Task goal => Tally every line below where "make" appears, then report the total alone.

Listed records =>

________________

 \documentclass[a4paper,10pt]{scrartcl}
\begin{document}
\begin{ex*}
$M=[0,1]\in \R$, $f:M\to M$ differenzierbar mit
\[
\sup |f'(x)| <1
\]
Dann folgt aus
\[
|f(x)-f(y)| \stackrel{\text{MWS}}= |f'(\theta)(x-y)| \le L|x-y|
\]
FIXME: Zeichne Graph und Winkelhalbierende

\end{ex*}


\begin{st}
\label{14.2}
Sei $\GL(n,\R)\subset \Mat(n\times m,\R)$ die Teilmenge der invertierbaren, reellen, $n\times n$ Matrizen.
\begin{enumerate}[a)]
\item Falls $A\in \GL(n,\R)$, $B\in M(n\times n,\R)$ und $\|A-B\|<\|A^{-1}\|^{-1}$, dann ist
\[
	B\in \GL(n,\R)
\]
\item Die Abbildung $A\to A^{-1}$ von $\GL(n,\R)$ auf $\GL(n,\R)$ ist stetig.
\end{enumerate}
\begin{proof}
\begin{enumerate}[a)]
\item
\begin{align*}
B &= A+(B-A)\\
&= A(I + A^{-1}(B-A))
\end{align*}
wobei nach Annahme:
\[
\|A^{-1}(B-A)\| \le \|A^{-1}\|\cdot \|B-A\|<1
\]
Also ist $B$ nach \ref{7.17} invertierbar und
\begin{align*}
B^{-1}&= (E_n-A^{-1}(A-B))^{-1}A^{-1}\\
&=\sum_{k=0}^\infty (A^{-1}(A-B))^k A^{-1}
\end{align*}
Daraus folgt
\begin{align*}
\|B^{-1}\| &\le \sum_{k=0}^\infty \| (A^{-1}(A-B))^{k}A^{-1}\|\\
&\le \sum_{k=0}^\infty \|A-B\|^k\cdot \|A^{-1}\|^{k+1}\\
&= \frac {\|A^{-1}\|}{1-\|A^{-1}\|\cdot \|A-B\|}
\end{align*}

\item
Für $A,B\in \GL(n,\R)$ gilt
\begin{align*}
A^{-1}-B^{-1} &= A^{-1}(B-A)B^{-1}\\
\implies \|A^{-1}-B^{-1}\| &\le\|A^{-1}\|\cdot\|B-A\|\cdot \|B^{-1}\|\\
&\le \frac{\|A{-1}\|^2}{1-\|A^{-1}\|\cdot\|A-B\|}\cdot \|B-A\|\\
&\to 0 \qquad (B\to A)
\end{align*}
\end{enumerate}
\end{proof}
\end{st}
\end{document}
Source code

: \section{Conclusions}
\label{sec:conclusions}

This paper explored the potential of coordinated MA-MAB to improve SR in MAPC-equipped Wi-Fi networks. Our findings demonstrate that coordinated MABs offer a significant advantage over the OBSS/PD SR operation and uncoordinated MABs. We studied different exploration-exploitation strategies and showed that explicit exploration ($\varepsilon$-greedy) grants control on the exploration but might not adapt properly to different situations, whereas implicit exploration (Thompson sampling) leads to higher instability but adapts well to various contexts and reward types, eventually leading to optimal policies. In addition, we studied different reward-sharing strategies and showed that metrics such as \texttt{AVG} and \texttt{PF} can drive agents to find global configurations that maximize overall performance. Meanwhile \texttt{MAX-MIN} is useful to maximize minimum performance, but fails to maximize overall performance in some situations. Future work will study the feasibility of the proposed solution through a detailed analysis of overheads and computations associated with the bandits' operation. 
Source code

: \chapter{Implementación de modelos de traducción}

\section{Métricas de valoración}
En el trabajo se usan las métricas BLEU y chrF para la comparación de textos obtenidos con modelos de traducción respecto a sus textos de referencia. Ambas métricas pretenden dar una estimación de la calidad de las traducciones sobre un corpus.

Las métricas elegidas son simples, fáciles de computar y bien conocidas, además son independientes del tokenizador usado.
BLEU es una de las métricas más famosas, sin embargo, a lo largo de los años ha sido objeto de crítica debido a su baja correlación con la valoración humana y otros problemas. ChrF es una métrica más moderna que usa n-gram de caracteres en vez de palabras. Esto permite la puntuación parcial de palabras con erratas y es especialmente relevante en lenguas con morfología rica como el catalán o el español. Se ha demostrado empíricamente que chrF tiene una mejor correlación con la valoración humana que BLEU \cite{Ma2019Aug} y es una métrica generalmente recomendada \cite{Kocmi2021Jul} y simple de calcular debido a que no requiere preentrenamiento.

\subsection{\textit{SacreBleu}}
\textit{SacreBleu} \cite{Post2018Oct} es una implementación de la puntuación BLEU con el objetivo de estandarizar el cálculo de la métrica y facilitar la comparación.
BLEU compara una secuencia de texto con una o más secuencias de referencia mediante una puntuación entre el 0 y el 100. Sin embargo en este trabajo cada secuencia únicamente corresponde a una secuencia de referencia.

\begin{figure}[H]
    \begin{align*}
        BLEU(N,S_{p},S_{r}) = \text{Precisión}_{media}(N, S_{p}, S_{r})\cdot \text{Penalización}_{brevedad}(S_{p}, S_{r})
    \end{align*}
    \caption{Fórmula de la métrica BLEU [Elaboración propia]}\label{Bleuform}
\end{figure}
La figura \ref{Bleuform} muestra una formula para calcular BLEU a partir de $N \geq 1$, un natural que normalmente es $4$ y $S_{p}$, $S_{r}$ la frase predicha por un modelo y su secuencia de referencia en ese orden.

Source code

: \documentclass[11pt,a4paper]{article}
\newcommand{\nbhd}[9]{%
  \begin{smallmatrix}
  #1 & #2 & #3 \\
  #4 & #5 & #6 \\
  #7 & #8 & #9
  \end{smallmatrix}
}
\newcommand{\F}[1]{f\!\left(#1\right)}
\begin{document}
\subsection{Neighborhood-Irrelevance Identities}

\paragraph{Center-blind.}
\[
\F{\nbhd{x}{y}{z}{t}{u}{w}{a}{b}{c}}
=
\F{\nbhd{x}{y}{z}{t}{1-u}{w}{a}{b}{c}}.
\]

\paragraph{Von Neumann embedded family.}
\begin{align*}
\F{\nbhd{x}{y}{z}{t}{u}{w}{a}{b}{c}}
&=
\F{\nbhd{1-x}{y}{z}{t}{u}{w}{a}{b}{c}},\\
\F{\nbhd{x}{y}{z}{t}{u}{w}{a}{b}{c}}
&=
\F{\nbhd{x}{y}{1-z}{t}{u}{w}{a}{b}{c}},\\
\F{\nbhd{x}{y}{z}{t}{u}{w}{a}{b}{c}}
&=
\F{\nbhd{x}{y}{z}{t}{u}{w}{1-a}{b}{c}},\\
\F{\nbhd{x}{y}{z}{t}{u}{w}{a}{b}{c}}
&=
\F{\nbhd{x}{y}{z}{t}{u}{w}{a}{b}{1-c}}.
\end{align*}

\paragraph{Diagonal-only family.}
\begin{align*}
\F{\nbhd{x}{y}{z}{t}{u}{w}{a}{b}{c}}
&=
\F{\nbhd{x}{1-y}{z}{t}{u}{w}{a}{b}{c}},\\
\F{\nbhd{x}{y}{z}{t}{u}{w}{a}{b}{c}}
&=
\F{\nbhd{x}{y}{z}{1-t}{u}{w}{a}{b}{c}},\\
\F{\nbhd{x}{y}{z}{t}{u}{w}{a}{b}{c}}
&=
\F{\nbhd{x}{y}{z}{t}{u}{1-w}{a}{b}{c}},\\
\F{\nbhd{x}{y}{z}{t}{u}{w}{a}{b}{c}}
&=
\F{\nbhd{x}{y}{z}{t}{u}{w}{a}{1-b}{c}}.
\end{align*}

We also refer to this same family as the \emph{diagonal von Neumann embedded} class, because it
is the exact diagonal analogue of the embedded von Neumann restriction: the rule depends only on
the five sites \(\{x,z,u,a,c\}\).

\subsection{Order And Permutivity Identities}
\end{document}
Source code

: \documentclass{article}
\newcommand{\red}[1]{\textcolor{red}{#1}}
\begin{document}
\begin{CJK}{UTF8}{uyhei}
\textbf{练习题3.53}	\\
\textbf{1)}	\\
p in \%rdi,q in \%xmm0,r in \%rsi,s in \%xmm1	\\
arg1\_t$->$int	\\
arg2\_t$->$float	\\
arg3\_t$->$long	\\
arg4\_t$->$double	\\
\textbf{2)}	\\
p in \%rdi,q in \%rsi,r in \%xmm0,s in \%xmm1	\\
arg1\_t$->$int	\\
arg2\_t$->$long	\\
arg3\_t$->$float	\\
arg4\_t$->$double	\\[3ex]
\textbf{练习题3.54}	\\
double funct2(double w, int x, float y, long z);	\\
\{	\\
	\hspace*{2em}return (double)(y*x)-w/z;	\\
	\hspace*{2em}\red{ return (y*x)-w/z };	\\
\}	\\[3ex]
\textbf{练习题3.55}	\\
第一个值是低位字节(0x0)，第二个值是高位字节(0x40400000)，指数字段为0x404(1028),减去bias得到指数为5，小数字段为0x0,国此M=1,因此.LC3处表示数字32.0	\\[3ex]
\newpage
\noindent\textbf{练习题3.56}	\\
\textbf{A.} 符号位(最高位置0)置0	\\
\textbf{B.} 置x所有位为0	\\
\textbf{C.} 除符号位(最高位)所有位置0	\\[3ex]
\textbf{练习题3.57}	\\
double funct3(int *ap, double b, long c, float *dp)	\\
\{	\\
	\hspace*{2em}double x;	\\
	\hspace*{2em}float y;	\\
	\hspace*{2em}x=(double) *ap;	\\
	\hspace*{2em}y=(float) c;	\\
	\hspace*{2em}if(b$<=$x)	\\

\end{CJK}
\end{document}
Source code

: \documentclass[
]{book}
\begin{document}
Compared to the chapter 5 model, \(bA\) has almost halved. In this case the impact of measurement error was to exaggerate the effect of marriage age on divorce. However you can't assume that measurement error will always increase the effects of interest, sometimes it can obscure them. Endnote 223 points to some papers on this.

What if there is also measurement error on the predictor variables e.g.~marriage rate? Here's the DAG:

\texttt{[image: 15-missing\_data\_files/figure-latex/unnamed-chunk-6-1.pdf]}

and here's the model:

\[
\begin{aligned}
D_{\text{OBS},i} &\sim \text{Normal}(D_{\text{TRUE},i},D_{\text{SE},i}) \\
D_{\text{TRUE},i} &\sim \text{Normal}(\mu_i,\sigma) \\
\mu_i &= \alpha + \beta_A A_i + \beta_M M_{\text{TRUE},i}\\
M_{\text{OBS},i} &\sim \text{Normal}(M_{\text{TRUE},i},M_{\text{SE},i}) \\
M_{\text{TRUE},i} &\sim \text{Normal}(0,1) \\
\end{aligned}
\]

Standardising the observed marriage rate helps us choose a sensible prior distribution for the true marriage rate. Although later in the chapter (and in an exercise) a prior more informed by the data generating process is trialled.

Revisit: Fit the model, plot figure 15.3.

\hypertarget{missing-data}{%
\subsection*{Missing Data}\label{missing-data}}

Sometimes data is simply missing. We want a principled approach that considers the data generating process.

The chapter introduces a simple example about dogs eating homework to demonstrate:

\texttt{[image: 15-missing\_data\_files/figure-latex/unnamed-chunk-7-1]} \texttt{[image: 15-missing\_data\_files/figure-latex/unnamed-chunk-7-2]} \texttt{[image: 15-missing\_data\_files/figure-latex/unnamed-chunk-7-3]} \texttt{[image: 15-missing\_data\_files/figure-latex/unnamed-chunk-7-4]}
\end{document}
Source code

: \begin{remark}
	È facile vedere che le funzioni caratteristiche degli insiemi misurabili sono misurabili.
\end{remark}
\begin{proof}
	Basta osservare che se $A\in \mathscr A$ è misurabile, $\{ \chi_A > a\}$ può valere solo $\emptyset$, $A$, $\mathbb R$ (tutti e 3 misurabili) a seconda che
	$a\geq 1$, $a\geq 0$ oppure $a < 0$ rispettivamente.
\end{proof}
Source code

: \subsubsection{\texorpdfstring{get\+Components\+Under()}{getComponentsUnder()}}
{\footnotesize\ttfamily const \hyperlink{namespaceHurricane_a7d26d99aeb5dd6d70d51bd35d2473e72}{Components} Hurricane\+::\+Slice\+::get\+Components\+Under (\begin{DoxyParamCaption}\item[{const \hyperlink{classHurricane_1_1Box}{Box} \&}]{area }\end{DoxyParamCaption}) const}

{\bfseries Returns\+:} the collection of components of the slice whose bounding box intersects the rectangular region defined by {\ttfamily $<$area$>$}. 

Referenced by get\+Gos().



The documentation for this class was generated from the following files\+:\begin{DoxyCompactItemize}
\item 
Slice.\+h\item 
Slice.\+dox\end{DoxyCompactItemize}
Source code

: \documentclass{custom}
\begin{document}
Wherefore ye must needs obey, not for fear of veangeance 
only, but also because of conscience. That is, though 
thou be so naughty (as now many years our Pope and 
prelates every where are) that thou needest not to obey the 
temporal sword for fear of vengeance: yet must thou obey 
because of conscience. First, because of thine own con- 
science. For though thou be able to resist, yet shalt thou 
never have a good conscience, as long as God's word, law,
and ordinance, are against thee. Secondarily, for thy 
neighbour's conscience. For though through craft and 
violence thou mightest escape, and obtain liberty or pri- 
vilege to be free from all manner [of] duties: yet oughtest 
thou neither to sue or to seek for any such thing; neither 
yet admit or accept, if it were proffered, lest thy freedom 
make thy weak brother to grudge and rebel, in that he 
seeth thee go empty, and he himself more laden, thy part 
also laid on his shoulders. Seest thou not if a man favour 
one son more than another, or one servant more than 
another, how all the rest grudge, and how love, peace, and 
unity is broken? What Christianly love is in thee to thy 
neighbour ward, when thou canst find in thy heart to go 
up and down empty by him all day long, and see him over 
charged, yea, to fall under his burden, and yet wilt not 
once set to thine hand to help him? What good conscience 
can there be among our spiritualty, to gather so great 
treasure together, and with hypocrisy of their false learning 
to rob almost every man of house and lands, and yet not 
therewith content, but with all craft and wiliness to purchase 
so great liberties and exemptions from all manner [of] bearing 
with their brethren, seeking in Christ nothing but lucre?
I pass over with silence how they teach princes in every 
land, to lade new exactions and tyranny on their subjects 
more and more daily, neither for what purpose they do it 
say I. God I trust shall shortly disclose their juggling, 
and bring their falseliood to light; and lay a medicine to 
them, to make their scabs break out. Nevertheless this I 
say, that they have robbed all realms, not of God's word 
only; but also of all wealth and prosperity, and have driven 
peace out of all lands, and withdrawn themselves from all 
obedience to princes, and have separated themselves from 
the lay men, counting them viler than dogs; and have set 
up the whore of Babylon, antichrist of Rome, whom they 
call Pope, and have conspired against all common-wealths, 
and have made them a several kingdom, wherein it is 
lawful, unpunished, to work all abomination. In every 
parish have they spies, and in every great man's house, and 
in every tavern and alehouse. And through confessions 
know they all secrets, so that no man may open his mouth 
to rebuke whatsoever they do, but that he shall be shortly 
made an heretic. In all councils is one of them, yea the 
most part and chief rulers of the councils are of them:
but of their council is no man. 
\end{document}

________________

Your response => 2